#### Exercise directions
The text of every record, exactly as given and with no pictures, should be your output.
Given data: Begin
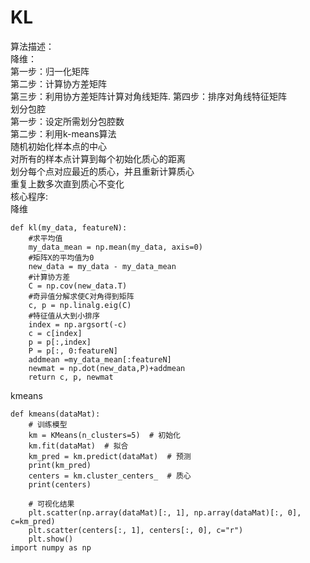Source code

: # KL
算法描述：  
降维：  
  第一步：归一化矩阵  
  第二步：计算协方差矩阵  
  第三步：利用协方差矩阵计算对角线矩阵. 
  第四步：排序对角线特征矩阵  
划分包腔  
  第一步：设定所需划分包腔数  
  第二步：利用k-means算法  
        随机初始化样本点的中心  
        对所有的样本点计算到每个初始化质心的距离  
        划分每个点对应最近的质心，并且重新计算质心  
        重复上数多次直到质心不变化  
核心程序:  
降维  
```
def kl(my_data, featureN):
    #求平均值
    my_data_mean = np.mean(my_data, axis=0)
    #矩阵X的平均值为0
    new_data = my_data - my_data_mean
    #计算协方差
    C = np.cov(new_data.T)
    #奇异值分解求使C对角得到矩阵
    c, p = np.linalg.eig(C)
    #特征值从大到小排序
    index = np.argsort(-c)
    c = c[index]
    p = p[:,index]
    P = p[:, 0:featureN]
    addmean =my_data_mean[:featureN]
    newmat = np.dot(new_data,P)+addmean
    return c, p, newmat
```  
kmeans
```
def kmeans(dataMat):
    # 训练模型
    km = KMeans(n_clusters=5)  # 初始化
    km.fit(dataMat)  # 拟合
    km_pred = km.predict(dataMat)  # 预测
    print(km_pred)
    centers = km.cluster_centers_  # 质心
    print(centers)

    # 可视化结果
    plt.scatter(np.array(dataMat)[:, 1], np.array(dataMat)[:, 0], c=km_pred)
    plt.scatter(centers[:, 1], centers[:, 0], c="r")
    plt.show()
import numpy as np

```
Given data: End
#### Finished task
Source code

: # KL
算法描述：  
降维：  
  第一步：归一化矩阵  
  第二步：计算协方差矩阵  
  第三步：利用协方差矩阵计算对角线矩阵. 
  第四步：排序对角线特征矩阵  
划分包腔  
  第一步：设定所需划分包腔数  
  第二步：利用k-means算法  
        随机初始化样本点的中心  
        对所有的样本点计算到每个初始化质心的距离  
        划分每个点对应最近的质心，并且重新计算质心  
        重复上数多次直到质心不变化  
核心程序:  
降维  
```
def kl(my_data, featureN):
    #求平均值
    my_data_mean = np.mean(my_data, axis=0)
    #矩阵X的平均值为0
    new_data = my_data - my_data_mean
    #计算协方差
    C = np.cov(new_data.T)
    #奇异值分解求使C对角得到矩阵
    c, p = np.linalg.eig(C)
    #特征值从大到小排序
    index = np.argsort(-c)
    c = c[index]
    p = p[:,index]
    P = p[:, 0:featureN]
    addmean =my_data_mean[:featureN]
    newmat = np.dot(new_data,P)+addmean
    return c, p, newmat
```  
kmeans
```
def kmeans(dataMat):
    # 训练模型
    km = KMeans(n_clusters=5)  # 初始化
    km.fit(dataMat)  # 拟合
    km_pred = km.predict(dataMat)  # 预测
    print(km_pred)
    centers = km.cluster_centers_  # 质心
    print(centers)

    # 可视化结果
    plt.scatter(np.array(dataMat)[:, 1], np.array(dataMat)[:, 0], c=km_pred)
    plt.scatter(centers[:, 1], centers[:, 0], c="r")
    plt.show()
import numpy as np

```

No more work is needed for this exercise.